Wytrysk geniuszu marketingu.
Kurwa, dlaczego oni są tacy spierdoleni mózgowo?
Ja rozumiem, że nie nadają się do żadnej innej roboty, a syn brata szwagra musi też jakoś zarobić, ale bicz pliz.


Chuj z tym, że składa się toto ze stockowych scenek żywcem transplantowanych z USA - kartki latające w powietrzu przy dekoracji, puchary i medale na ścianach, jakiś krzywy konkurs matematyczny (*), amfiteatralna sala wykładowa jakich pełno na uniwersytetach, z portretem zapewne fundatora, kolorowi studenci, zbyt chujowa jakość, żeby przeczytać treść naklejek na komputerze i tytuły książek.
To mogło działać naście lat temu, gdy aspiracje i poczucie niższości jeszcze działały. Teraz to żal.pl. Ale to pryszcz.
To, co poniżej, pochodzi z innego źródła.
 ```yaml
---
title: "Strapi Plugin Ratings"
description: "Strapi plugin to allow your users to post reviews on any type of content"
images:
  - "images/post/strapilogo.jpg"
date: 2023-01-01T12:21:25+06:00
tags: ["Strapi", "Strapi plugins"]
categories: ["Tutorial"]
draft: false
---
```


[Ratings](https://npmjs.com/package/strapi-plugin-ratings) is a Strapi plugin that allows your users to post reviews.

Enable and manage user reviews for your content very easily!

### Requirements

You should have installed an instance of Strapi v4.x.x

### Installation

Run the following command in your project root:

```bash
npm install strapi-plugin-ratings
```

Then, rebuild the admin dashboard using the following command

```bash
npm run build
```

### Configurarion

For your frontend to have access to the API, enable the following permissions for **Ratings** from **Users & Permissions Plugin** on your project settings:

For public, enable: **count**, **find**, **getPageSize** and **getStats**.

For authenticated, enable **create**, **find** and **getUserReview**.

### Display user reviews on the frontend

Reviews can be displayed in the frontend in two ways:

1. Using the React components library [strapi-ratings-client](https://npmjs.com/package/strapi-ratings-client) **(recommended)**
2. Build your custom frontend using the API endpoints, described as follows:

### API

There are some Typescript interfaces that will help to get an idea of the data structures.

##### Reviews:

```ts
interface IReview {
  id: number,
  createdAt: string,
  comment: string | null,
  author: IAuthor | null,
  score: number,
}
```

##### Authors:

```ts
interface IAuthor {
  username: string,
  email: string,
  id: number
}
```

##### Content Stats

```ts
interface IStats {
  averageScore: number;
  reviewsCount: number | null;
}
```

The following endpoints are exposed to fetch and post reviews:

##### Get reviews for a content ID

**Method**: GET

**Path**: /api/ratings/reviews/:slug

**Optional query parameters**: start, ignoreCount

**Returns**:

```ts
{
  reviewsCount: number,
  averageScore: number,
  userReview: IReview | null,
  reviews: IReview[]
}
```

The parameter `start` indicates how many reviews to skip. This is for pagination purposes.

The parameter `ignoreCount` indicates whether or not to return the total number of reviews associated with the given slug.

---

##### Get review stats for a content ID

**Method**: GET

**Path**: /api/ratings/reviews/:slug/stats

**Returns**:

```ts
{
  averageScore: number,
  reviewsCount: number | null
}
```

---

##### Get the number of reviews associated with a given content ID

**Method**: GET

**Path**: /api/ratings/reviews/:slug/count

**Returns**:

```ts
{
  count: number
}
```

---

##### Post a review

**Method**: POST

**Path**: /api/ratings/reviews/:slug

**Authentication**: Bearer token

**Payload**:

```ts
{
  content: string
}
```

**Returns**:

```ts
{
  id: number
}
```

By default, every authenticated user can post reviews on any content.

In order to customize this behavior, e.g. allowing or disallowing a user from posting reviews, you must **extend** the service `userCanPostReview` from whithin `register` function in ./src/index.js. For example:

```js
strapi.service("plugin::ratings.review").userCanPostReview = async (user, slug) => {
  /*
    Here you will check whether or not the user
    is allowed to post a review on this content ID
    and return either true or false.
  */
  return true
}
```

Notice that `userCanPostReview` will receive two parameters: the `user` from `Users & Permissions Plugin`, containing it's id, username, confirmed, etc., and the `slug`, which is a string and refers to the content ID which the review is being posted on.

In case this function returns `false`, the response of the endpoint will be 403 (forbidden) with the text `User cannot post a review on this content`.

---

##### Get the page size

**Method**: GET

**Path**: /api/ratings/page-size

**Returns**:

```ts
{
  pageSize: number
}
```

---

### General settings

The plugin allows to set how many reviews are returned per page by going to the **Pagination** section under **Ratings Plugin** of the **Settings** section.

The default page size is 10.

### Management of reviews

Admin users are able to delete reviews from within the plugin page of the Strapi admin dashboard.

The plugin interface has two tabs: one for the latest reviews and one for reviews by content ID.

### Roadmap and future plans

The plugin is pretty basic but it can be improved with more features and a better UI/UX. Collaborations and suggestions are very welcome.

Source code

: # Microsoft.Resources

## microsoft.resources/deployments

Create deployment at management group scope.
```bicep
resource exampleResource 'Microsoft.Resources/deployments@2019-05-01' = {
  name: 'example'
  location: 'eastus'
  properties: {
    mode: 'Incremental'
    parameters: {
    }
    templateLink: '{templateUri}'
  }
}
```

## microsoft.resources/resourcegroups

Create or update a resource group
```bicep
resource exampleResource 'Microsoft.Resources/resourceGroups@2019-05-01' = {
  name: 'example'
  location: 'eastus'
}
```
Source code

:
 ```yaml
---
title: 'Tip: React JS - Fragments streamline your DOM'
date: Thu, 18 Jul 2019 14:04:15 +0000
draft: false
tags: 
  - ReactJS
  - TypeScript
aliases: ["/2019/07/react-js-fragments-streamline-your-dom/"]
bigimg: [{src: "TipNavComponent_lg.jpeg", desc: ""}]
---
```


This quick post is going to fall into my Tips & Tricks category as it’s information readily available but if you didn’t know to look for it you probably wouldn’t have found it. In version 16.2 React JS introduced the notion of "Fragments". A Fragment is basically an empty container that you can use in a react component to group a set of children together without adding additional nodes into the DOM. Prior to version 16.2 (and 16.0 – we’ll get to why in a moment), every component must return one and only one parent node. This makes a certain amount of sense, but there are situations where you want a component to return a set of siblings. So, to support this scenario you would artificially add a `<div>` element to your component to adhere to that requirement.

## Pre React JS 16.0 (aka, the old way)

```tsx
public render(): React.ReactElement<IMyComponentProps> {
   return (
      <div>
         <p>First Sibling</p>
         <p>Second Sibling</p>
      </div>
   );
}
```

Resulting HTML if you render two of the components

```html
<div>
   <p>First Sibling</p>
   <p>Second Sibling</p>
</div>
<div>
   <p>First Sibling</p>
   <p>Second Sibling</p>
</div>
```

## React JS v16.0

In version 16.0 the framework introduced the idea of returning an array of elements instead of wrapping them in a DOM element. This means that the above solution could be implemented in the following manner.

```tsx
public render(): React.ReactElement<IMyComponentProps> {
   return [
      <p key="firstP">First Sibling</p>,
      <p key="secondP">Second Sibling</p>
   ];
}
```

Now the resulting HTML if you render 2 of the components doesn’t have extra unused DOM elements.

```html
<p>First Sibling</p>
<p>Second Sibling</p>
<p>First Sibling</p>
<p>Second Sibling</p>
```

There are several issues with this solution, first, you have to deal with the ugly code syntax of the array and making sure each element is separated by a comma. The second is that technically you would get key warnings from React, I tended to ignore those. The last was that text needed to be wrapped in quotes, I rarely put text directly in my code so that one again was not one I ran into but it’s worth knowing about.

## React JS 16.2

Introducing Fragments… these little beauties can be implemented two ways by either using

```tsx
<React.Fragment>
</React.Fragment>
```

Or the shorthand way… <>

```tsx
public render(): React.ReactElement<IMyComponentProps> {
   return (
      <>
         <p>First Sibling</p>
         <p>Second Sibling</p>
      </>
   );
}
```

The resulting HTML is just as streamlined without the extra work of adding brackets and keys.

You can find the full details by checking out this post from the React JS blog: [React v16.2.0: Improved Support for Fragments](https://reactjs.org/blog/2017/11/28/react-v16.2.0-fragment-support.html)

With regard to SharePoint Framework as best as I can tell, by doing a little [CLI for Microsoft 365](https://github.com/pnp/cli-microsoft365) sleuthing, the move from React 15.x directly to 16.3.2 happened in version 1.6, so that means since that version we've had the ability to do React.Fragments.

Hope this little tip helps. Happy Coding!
Klu to treść. Jest przezajebista, zwłaszcza w obecnej sytuacji - na rynku pracy brak nawet nie tyle programistów, co ludzi z odpowiednią kulturą z nauk ścisłych.
Różni ludzie kombinują albo udają że kombinują, jak to ogarnąć, bo wykluczenie cyfrowe i tym podobne pierdoły. Wychodzi im jak zwykle.

I w takiej sytuacji jakiś krewny i znajomy królika ze swej świadomości wysrywa spot, którego finalny przekaz jest taki, żeby nie słać bachora na żadne konkursy, bo będzie się miało bardziej przejebane przez kolejne naście lat, jak mu się aspiracje rozwiną.
Lepiej żeby się zajął winem albo dupami.


(*) Feta jakby na to dawało się rwać laski - raczej nie, często wręcz przeciwnie. Co prawda jakieś ponad 20 lat temu, ale byłem na olimpiadzie z matmy i na ogłoszeniu wyników i wiem jak to wyglądało. Nie tak.